Last Updated: 2026-05-06

Expert Review
Origins
Schloss Seefels was built as a lakeside villa in 1860 and now operates as what its team calls a HOseum — a hotel that doubles as a working museum. Hans Peter Haselsteiner, owner and patron, commissioned the art programme. Helena Ramsbacher runs the property, one of four she directs across Austria and Croatia.
Top Secret
The wine room at La Terrasse holds the property's collection of red, white and Champagne in a climate-controlled chamber lit by Christian Ploderer. Ask to dine inside it. Three Gault Millau toques, four Falstaff forks, head chef Richard Hessl in a Lohberger kitchen. Few guests realise the room takes private bookings.

The Review
There is something quietly theatrical about arriving at Schloss Seefels. The drive ends at a castle on the water; a porter takes the bags; a Murano chandelier catches light somewhere through the inner doors. By the time you reach reception, three things have happened — you have noticed the art is everywhere, you have noticed the lake is everywhere, and you have understood that those two facts are the hotel's whole proposition.

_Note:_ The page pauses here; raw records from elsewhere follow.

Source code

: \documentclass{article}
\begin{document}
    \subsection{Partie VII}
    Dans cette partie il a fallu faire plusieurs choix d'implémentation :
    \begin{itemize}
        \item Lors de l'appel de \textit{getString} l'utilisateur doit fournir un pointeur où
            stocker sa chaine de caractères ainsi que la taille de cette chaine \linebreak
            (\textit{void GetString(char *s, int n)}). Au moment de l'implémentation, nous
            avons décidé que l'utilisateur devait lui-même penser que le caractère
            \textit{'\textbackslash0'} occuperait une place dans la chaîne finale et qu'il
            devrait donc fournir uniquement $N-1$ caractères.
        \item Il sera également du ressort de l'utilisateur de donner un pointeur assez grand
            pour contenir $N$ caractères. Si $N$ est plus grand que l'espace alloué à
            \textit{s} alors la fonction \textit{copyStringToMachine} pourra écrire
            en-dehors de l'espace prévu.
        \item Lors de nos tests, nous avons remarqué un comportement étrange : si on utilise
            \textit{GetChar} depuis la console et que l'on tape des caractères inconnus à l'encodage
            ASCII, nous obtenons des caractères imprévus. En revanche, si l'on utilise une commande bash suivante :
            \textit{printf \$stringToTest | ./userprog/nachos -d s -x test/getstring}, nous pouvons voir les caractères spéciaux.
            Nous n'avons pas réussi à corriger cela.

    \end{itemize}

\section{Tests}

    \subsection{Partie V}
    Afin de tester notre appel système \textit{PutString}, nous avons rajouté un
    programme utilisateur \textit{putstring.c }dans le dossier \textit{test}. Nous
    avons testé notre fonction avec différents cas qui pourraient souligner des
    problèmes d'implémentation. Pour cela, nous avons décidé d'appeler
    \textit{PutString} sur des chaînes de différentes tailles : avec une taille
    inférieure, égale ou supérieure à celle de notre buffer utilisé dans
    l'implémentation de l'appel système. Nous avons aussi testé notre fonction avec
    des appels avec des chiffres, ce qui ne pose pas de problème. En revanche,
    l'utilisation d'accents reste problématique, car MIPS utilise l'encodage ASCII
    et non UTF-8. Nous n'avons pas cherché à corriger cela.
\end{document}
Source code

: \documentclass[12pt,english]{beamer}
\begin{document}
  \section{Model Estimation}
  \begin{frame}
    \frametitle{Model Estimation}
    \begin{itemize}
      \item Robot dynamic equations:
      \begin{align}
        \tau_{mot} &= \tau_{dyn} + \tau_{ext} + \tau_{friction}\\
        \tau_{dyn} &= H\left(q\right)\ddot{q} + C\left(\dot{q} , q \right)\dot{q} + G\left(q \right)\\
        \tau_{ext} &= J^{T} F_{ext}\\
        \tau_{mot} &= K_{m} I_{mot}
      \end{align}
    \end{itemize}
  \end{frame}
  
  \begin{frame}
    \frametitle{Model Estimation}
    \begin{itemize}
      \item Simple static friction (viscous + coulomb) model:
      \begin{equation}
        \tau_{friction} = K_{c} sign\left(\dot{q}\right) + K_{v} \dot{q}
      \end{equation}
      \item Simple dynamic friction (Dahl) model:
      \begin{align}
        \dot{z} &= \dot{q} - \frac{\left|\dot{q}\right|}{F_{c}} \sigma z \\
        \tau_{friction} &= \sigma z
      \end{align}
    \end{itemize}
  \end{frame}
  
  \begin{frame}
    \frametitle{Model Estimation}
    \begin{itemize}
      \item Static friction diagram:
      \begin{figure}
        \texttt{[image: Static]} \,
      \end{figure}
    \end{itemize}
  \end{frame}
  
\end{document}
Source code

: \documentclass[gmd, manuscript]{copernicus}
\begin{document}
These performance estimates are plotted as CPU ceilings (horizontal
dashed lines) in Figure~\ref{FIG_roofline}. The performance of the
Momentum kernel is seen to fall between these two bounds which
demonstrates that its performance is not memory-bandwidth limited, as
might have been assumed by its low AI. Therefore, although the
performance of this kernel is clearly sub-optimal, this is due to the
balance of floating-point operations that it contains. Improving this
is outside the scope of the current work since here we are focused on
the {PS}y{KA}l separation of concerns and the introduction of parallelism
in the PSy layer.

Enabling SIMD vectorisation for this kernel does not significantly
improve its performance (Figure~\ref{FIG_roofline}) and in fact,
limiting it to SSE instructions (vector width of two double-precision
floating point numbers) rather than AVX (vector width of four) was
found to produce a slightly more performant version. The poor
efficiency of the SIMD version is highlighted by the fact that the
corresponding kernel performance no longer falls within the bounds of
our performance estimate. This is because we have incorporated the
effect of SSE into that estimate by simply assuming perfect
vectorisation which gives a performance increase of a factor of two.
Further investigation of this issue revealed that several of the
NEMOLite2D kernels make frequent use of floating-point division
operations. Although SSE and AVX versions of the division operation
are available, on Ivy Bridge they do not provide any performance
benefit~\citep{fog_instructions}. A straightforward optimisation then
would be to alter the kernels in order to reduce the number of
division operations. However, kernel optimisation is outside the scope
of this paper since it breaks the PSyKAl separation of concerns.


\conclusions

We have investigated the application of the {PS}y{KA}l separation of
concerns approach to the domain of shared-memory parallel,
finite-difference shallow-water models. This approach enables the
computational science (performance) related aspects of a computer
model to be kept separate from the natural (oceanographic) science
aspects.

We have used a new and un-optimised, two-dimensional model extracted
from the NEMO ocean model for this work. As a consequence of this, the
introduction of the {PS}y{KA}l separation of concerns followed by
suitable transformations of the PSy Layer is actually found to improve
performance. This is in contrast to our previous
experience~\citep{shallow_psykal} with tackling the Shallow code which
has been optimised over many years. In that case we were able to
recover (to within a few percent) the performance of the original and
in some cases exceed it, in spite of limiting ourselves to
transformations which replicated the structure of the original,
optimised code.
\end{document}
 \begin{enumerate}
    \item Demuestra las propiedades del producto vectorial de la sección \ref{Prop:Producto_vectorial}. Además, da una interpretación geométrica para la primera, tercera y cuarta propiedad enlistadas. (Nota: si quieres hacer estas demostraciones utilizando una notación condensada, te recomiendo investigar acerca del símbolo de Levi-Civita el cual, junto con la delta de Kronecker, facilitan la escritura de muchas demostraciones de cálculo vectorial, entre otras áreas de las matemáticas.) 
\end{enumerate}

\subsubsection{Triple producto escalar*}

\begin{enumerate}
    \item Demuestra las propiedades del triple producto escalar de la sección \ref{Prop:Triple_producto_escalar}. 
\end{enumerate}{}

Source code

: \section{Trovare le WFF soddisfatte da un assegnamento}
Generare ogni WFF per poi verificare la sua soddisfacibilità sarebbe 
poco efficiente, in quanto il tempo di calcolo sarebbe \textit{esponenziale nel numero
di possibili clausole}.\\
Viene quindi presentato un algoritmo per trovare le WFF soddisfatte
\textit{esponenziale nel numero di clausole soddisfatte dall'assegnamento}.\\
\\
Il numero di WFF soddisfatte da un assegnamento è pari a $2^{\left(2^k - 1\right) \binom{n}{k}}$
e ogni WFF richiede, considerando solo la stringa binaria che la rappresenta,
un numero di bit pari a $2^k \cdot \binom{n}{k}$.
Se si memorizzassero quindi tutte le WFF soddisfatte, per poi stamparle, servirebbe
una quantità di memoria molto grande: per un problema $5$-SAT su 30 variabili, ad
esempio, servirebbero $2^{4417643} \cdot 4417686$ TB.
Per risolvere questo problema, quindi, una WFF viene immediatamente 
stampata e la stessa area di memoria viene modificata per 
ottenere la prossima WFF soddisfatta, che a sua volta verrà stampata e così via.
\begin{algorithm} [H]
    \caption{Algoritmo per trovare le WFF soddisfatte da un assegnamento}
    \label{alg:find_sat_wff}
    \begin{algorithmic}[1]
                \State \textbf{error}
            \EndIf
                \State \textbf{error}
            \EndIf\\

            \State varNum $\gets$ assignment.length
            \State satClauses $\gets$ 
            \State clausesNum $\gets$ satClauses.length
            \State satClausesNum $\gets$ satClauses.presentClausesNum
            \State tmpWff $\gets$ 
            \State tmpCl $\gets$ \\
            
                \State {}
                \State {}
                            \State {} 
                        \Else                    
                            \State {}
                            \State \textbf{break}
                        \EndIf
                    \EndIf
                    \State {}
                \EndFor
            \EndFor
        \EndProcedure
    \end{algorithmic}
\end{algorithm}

The rooms are sixty-eight chapters of a single argument. Each one different — Christian Lacroix fabrics in one, hand-fitted carpentry in another, original works on the walls, Dyson hairdryers and Nespresso machines as the operational baseline. Some of the lake-facing rooms have terraces directly above the water; ask for one of those when you book. The Birkin Salon, in deep purple-pink, is where the hotel's design ambition stops being ambient and becomes deliberate.
The water draws everything to it. The heated lake pool is the rare hotel feature that genuinely justifies travel — fourteen metres by ten, set inside the Wörthersee, kept at twenty-eight degrees, open through the autumn when the lake itself has turned cold. Steam rises from the surface at breakfast hour. The spa above runs through architecturally serious Bisazza mosaics — gold columns, jungle wallpaper, a panoramic sauna glazed for the lake — and ends at six treatment rooms set directly on the shoreline.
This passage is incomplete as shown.